◆ Your instructions:
All lines below are to be transcribed exactly.

════

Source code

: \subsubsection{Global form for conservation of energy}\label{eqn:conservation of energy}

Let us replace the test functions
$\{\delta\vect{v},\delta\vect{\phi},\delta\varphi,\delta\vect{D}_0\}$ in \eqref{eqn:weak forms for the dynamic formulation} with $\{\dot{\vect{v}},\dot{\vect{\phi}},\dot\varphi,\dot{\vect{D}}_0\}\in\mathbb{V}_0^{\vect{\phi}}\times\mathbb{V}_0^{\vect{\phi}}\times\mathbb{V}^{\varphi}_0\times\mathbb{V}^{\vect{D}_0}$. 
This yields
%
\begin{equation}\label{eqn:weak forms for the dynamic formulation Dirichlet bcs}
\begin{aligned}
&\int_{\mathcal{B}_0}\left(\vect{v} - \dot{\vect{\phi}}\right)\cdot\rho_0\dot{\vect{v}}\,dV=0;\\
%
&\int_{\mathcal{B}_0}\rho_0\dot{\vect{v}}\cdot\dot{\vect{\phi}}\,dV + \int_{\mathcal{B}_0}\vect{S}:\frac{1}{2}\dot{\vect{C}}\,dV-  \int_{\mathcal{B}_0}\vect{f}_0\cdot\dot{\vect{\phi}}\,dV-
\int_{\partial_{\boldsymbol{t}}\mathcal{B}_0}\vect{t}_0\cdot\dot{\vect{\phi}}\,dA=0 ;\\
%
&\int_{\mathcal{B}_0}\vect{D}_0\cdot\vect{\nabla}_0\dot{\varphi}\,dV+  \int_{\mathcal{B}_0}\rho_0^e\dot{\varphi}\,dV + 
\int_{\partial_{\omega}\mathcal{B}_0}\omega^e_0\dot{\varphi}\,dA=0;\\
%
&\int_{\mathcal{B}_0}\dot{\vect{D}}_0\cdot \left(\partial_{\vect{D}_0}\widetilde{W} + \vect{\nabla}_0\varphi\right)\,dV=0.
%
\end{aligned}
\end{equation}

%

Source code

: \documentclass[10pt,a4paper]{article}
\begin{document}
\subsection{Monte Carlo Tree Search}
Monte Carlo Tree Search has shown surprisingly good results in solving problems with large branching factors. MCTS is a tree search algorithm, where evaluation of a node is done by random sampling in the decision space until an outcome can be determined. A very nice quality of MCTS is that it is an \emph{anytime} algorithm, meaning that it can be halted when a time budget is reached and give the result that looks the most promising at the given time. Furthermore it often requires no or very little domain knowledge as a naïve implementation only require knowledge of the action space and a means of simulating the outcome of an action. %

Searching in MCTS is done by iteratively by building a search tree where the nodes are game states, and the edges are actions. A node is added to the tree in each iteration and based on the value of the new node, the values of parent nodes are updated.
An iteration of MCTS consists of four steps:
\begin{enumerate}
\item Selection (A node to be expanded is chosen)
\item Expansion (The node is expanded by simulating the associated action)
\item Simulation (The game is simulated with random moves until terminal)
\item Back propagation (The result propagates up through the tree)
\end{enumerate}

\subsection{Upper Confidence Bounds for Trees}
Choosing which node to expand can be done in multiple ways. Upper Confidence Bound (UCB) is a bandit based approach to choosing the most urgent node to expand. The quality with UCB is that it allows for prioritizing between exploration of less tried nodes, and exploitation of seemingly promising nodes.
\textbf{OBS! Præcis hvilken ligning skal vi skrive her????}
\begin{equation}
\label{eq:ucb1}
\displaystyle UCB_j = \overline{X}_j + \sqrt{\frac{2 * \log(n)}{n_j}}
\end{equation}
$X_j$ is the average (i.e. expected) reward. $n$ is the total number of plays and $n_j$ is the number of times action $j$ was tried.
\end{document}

════

◆ Task response:
Source code

: \subsubsection{Global form for conservation of energy}\label{eqn:conservation of energy}

Let us replace the test functions
$\{\delta\vect{v},\delta\vect{\phi},\delta\varphi,\delta\vect{D}_0\}$ in \eqref{eqn:weak forms for the dynamic formulation} with $\{\dot{\vect{v}},\dot{\vect{\phi}},\dot\varphi,\dot{\vect{D}}_0\}\in\mathbb{V}_0^{\vect{\phi}}\times\mathbb{V}_0^{\vect{\phi}}\times\mathbb{V}^{\varphi}_0\times\mathbb{V}^{\vect{D}_0}$. 
This yields
%
\begin{equation}\label{eqn:weak forms for the dynamic formulation Dirichlet bcs}
\begin{aligned}
&\int_{\mathcal{B}_0}\left(\vect{v} - \dot{\vect{\phi}}\right)\cdot\rho_0\dot{\vect{v}}\,dV=0;\\
%
&\int_{\mathcal{B}_0}\rho_0\dot{\vect{v}}\cdot\dot{\vect{\phi}}\,dV + \int_{\mathcal{B}_0}\vect{S}:\frac{1}{2}\dot{\vect{C}}\,dV-  \int_{\mathcal{B}_0}\vect{f}_0\cdot\dot{\vect{\phi}}\,dV-
\int_{\partial_{\boldsymbol{t}}\mathcal{B}_0}\vect{t}_0\cdot\dot{\vect{\phi}}\,dA=0 ;\\
%
&\int_{\mathcal{B}_0}\vect{D}_0\cdot\vect{\nabla}_0\dot{\varphi}\,dV+  \int_{\mathcal{B}_0}\rho_0^e\dot{\varphi}\,dV + 
\int_{\partial_{\omega}\mathcal{B}_0}\omega^e_0\dot{\varphi}\,dA=0;\\
%
&\int_{\mathcal{B}_0}\dot{\vect{D}}_0\cdot \left(\partial_{\vect{D}_0}\widetilde{W} + \vect{\nabla}_0\varphi\right)\,dV=0.
%
\end{aligned}
\end{equation}

%

Source code

: \documentclass[10pt,a4paper]{article}
\begin{document}
\subsection{Monte Carlo Tree Search}
Monte Carlo Tree Search has shown surprisingly good results in solving problems with large branching factors. MCTS is a tree search algorithm, where evaluation of a node is done by random sampling in the decision space until an outcome can be determined. A very nice quality of MCTS is that it is an \emph{anytime} algorithm, meaning that it can be halted when a time budget is reached and give the result that looks the most promising at the given time. Furthermore it often requires no or very little domain knowledge as a naïve implementation only require knowledge of the action space and a means of simulating the outcome of an action. %

Searching in MCTS is done by iteratively by building a search tree where the nodes are game states, and the edges are actions. A node is added to the tree in each iteration and based on the value of the new node, the values of parent nodes are updated.
An iteration of MCTS consists of four steps:
\begin{enumerate}
\item Selection (A node to be expanded is chosen)
\item Expansion (The node is expanded by simulating the associated action)
\item Simulation (The game is simulated with random moves until terminal)
\item Back propagation (The result propagates up through the tree)
\end{enumerate}

\subsection{Upper Confidence Bounds for Trees}
Choosing which node to expand can be done in multiple ways. Upper Confidence Bound (UCB) is a bandit based approach to choosing the most urgent node to expand. The quality with UCB is that it allows for prioritizing between exploration of less tried nodes, and exploitation of seemingly promising nodes.
\textbf{OBS! Præcis hvilken ligning skal vi skrive her????}
\begin{equation}
\label{eq:ucb1}
\displaystyle UCB_j = \overline{X}_j + \sqrt{\frac{2 * \log(n)}{n_j}}
\end{equation}
$X_j$ is the average (i.e. expected) reward. $n$ is the total number of plays and $n_j$ is the number of times action $j$ was tried.
\end{document}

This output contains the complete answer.